To get the paint level and remove the slight orange peel texture that you will get with all but the most fortuitous rattle-can spray jobs, I wet sanded first with 600 grit, then again wirth 1500 grit paper. I did the sanding and polishing before I drilled any holes in the body to avoid contaminating the wood with water and polishing compounds.
The Rub Out
After sanding, I went over the whole body with Turtle Wax Rubbing Compound. I would recommend using some kind of machine to do the polishing if you have one of the appropriate size. I did all the rubbing by hand, and my elbow still hurts. Next, I hit it with a round of Turtle Wax Polishing Compound. I used these products because I already had them on hand, many people seem to prefer McGuire’s for this task. Finally, rub on a coat of wax for good measure.

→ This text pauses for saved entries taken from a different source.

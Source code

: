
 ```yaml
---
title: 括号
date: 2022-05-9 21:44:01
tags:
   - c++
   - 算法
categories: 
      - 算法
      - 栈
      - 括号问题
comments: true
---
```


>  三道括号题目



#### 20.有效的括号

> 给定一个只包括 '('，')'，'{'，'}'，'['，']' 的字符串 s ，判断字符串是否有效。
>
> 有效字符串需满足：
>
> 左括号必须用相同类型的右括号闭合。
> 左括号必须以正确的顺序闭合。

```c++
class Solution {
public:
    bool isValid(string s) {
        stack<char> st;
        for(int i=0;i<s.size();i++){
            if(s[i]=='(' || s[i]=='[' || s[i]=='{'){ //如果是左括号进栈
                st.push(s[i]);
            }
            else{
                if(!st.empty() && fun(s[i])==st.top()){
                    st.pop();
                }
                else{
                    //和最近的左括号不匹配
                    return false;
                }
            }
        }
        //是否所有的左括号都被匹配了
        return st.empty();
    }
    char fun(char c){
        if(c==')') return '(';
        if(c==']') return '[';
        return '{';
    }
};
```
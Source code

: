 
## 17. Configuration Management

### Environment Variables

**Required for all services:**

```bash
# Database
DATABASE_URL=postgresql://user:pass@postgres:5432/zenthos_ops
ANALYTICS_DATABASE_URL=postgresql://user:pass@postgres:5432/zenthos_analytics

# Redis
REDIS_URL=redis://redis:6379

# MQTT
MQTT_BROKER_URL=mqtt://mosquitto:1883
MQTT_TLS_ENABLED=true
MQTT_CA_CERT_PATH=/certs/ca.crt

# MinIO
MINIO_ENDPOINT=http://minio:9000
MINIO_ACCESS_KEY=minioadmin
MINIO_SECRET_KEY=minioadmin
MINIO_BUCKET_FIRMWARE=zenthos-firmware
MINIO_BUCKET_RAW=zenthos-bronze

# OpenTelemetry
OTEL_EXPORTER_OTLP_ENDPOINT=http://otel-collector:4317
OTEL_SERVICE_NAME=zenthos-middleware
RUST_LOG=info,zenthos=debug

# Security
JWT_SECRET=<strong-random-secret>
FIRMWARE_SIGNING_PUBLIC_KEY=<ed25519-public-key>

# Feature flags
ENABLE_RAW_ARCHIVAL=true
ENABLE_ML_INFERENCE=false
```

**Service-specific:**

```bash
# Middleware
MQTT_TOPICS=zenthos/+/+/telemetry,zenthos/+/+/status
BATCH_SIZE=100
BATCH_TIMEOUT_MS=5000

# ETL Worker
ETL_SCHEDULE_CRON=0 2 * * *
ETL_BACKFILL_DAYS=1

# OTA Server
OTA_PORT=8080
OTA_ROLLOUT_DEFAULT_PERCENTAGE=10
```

Assembling the guitar was pretty straight forward. Wiring had to be routed and connections soldered, and screw holes had to be drilled and parts screwed on or pressed in. The hardware that came in the kit is of mixed quality. Some of it is good, some junk. I have already decided to replace the tuning machines with vintage style klusons, and I would like to ditch the neck pickup for something better.
Setting up an elctric guitar involves adjusting the truss rod in the neck (mine had a terrible back-bow), setting the string height at the nut and bridge (setting the action), setting the right pickup to string gap, and setting the intonation. The kit came with good instructions with regard to setup.
Overall, I am happy with the guitar. I’m really hoping that the fact that I put it together myself will give me a bond with the instrument that will help me want to stick with learning to play. So far so good.